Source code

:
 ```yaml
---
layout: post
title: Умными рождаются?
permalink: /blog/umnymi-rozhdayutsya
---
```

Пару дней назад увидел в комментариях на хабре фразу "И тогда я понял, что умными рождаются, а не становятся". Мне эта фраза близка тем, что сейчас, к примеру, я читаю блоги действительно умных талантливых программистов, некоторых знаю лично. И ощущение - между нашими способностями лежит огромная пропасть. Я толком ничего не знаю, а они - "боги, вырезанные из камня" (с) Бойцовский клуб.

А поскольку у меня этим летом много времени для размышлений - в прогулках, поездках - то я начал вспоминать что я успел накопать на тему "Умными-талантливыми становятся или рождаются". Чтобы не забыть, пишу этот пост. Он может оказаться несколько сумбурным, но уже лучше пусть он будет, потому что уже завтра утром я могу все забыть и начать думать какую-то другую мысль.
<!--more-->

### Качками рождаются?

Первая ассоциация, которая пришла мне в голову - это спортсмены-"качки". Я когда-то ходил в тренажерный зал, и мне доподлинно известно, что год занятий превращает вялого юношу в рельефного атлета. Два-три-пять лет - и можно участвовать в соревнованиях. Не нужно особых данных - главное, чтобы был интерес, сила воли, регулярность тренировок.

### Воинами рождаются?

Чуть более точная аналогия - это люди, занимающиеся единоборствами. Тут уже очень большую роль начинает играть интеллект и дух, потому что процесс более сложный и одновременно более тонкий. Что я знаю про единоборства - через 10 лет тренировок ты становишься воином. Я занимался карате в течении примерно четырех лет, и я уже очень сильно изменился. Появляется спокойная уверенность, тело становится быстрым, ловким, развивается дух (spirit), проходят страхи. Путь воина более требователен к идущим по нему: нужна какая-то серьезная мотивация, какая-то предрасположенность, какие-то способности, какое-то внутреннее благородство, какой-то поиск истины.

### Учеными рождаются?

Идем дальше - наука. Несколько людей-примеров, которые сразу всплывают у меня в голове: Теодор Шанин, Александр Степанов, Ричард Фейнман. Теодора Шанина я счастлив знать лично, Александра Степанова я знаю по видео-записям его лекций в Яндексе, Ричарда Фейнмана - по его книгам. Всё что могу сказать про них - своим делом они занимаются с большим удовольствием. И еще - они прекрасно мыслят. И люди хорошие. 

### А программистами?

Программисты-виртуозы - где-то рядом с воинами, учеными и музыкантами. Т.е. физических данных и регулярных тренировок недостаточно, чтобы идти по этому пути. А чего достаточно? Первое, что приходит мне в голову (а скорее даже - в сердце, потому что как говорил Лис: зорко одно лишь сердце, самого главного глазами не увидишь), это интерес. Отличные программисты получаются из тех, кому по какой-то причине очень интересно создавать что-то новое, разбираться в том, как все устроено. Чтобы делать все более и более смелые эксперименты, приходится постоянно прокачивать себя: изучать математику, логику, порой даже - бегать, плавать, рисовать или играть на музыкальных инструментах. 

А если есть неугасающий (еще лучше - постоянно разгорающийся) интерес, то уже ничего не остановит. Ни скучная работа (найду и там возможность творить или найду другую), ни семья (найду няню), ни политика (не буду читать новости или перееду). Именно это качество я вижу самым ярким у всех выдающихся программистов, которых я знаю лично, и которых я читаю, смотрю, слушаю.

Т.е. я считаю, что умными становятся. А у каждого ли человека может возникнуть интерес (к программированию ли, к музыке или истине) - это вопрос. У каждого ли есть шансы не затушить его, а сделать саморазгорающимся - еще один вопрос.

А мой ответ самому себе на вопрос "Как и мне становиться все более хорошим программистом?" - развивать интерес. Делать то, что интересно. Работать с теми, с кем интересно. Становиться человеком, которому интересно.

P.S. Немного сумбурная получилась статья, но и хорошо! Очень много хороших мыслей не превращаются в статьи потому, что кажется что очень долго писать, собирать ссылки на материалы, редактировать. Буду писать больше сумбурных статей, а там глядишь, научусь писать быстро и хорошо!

++++++++

What you are asked to do –
Reproduce the lines word for word, starting at the one holding "Идем дальше - наука." and ending at the final line of the material above.

Answer section –
Идем дальше - наука. Несколько людей-примеров, которые сразу всплывают у меня в голове: Теодор Шанин, Александр Степанов, Ричард Фейнман. Теодора Шанина я счастлив знать лично, Александра Степанова я знаю по видео-записям его лекций в Яндексе, Ричарда Фейнмана - по его книгам. Всё что могу сказать про них - своим делом они занимаются с большим удовольствием. И еще - они прекрасно мыслят. И люди хорошие. 

### А программистами?

Программисты-виртуозы - где-то рядом с воинами, учеными и музыкантами. Т.е. физических данных и регулярных тренировок недостаточно, чтобы идти по этому пути. А чего достаточно? Первое, что приходит мне в голову (а скорее даже - в сердце, потому что как говорил Лис: зорко одно лишь сердце, самого главного глазами не увидишь), это интерес. Отличные программисты получаются из тех, кому по какой-то причине очень интересно создавать что-то новое, разбираться в том, как все устроено. Чтобы делать все более и более смелые эксперименты, приходится постоянно прокачивать себя: изучать математику, логику, порой даже - бегать, плавать, рисовать или играть на музыкальных инструментах. 

А если есть неугасающий (еще лучше - постоянно разгорающийся) интерес, то уже ничего не остановит. Ни скучная работа (найду и там возможность творить или найду другую), ни семья (найду няню), ни политика (не буду читать новости или перееду). Именно это качество я вижу самым ярким у всех выдающихся программистов, которых я знаю лично, и которых я читаю, смотрю, слушаю.

Т.е. я считаю, что умными становятся. А у каждого ли человека может возникнуть интерес (к программированию ли, к музыке или истине) - это вопрос. У каждого ли есть шансы не затушить его, а сделать саморазгорающимся - еще один вопрос.

А мой ответ самому себе на вопрос "Как и мне становиться все более хорошим программистом?" - развивать интерес. Делать то, что интересно. Работать с теми, с кем интересно. Становиться человеком, которому интересно.

P.S. Немного сумбурная получилась статья, но и хорошо! Очень много хороших мыслей не превращаются в статьи потому, что кажется что очень долго писать, собирать ссылки на материалы, редактировать. Буду писать больше сумбурных статей, а там глядишь, научусь писать быстро и хорошо!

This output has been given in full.